A decades-old problem is that many NATO allies spend far less on defense than the United States, falling short of the NATO spending guideline of 2% of gross domestic product.
As president, Trump was harshly critical of NATO, especially on spending issues, and had greater success than any previous president in getting NATO allies to cooperate more in defending themselves.
Although his tactics were crude, they paid off, and his administration took other steps, including a NATO summit, to keep the alliance strong.
The question is whether President Trump’s recent comments are a page in his old playbook — in which case the situation is manageable — or a sign of a more concerted effort to separate the U.S. from NATO. I wonder if it’s the first one.
There’s no way to tell at this point.
Then there is the more salient issue of US military and economic support for Ukraine.
Why is this important?
The answer is simple.
Russian President Vladimir Putin is our enemy.
At least since his infamous 2007 Munich Security Conference speech, he has pursued policies aimed at undermining key US interests in Europe and beyond, including weakening NATO and the European Union.
President Putin is collaborating with America’s enemies such as China, Iran, and North Korea.
And while China is more dangerous in the long run, Russia is the only nuclear power and has pursued some of the most provocative policies, including invasions of Georgia and Ukraine.
Despite President Putin’s lies to Tucker Carlson last week, Russia is trying to regain political influence across the former Soviet Union.
President Biden said the Kremlin’s victory in Ukraine would likely be followed by an attack on the Baltic states or Poland.
Chairman Mike Johnson said such a victory could embolden China to invade Taiwan.
All of this means that the best way to strengthen U.S. security is to give Ukraine the help it needs to thwart Putin.
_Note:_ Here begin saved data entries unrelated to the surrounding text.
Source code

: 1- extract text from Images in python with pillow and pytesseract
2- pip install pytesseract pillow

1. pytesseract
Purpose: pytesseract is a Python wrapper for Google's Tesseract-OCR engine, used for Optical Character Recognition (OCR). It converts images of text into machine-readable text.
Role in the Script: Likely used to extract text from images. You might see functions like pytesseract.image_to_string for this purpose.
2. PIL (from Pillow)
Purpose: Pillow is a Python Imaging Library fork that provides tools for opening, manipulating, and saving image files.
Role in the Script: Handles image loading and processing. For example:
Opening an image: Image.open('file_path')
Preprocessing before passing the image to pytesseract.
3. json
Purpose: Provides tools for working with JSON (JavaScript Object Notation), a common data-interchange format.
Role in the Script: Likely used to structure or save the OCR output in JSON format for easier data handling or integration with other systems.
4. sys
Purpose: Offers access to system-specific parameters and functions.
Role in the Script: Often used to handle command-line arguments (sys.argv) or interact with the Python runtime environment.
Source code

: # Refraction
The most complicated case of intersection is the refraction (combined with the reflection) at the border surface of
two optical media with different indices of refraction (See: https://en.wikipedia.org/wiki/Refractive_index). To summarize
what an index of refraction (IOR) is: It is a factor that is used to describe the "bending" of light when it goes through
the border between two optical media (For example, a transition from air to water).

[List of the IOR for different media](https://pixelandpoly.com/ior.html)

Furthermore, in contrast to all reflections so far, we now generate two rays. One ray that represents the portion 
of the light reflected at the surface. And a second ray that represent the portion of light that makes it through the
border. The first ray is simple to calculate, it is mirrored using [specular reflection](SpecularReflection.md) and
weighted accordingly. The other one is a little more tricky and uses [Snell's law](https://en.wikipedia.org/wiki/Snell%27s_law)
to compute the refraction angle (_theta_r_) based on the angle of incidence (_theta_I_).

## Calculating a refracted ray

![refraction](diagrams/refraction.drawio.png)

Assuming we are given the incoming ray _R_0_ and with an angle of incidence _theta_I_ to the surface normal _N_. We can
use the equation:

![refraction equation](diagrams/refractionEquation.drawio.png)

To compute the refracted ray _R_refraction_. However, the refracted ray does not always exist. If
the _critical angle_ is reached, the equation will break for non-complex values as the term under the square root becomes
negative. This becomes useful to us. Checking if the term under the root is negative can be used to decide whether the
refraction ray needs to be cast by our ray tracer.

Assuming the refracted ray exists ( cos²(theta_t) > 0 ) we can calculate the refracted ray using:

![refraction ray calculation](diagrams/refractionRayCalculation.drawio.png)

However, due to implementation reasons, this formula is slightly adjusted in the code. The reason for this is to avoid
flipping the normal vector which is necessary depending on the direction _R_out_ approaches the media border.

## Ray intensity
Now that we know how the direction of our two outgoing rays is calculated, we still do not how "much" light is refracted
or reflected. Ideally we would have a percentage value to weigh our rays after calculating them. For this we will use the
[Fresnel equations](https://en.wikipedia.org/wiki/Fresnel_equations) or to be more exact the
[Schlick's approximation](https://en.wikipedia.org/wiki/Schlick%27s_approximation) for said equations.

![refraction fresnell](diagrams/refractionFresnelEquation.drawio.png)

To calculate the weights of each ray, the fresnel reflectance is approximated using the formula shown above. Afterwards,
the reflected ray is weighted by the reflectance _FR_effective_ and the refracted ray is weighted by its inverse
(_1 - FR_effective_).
The approximately $78 billion in aid that the United States has given Ukraine over the past two years (less than 5% of our country’s defense budget), combined with much larger aid from Europe, has destroyed approximately 50% of Moscow’s conventional military capabilities. .
This is a huge security return on your investment.
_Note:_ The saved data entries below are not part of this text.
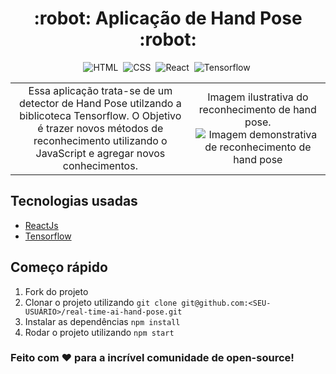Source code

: <h1 align="center">
  :robot: Aplicação de Hand Pose :robot:
</h1>

<div align="center">

![HTML](https://img.shields.io/badge/-HTML-05122A?style=flat&logo=HTML5)&nbsp;
![CSS](https://img.shields.io/badge/-CSS-05122A?style=flat&logo=CSS3&logoColor=1572B6)&nbsp;
![React](https://img.shields.io/badge/-React-05122A?style=flat&logo=react)&nbsp;
![Tensorflow](https://img.shields.io/badge/-Tensorflow-05122A?style=flat&logo=tensorflow)&nbsp;

</div>

<table border="0">
  <tr>
    <td align="center">
      Essa aplicação trata-se de um detector de Hand Pose utilzando a biblicoteca Tensorflow. O Objetivo é trazer novos métodos de reconhecimento utilizando o JavaScript e agregar novos conhecimentos.
    </td>
    <td align="center">
      Imagem ilustrativa do reconhecimento de hand pose.
      <img src="https://media.springernature.com/lw685/springer-static/image/art%3A10.1007%2Fs40815-020-00825-w/MediaObjects/40815_2020_825_Fig1_HTML.jpg" alt="Imagem demonstrativa de reconhecimento de hand pose" />
    </td>
  </tr>
</table>

## Tecnologias usadas

- [ReactJs](https://pt-br.reactjs.org/)
- [Tensorflow](https://pt-br.reactjs.org/)


## Começo rápido

1. Fork do projeto
2. Clonar o projeto utilizando `git clone git@github.com:<SEU-USUÁRIO>/real-time-ai-hand-pose.git`
3. Instalar as dependências `npm install`
4. Rodar o projeto utilizando `npm start`

### Feito com :heart: para a incrível comunidade de open-source!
If aid is permanently cut off, there is a good chance that Putin will win.
It would be a major blow to US world leadership, far bigger than its disastrous withdrawal from Afghanistan, and would only encourage China’s attack on Taiwan and further Iranian provocations against the US and Israel in the Middle East. .
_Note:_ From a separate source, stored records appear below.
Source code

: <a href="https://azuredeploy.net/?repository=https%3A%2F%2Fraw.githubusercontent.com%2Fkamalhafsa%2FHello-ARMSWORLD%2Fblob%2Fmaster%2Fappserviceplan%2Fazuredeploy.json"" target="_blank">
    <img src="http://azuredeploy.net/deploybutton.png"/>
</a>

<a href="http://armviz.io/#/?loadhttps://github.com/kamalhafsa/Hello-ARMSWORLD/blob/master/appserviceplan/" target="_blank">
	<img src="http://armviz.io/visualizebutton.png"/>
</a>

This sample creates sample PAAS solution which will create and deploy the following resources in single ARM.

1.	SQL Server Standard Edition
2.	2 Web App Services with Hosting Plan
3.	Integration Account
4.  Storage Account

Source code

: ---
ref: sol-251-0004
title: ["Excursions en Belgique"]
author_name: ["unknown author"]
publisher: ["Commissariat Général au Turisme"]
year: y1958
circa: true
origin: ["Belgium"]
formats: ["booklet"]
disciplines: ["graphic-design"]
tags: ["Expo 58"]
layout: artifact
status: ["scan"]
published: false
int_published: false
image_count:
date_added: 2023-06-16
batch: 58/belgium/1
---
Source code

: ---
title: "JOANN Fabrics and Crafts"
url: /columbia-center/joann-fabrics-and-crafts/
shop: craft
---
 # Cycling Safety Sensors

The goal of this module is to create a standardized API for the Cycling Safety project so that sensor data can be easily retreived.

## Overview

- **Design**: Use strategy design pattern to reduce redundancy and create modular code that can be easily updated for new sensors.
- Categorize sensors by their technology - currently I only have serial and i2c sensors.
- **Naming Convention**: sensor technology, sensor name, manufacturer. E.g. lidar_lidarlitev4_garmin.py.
The Senate passed a $95 billion aid package, including $60 billion for Ukraine. However, Prime Minister Johnson quickly deemed the bill inappropriate.
A majority of the House supports the bill, but the speaker has the power to allow or block a vote. A small group within the party is threatening to remove Mr Johnson from office if he allows a vote on support.
There are two ways to vote on this package.
Either the speaker reconsiders, or a majority of the House of Representatives (218 members) sign the expulsion petition.
Petitions are less common because they take time and require bipartisan cooperation.
But House Minority Leader Hakeem Jeffries is considering the move.
In summary, aid plans for Ukraine (and Israel and Taiwan) are blocked by a small group in the House of Representatives.
Its voice is enormous, as was Charles Lindbergh and his isolationist comrades in the years before World War II.
In 1941, the group worked hard to prevent the passage of the Lend-Lease Act, which would have provided Britain with weapons to continue the fight against Nazi Germany.
But Congress voted and passed it.
If voting were allowed now, the result would be the same as in 1941.
A strong House majority would send Ukraine the means to stop Putin.
The stakes are high.
Let’s hope that wise men and women can be found to prevent the next generation of American soldiers from having to fight a major war.
John Herbst is director of the Atlantic Council Eurasia Center and former U.S. ambassador to Ukraine under the George W. Bush administration.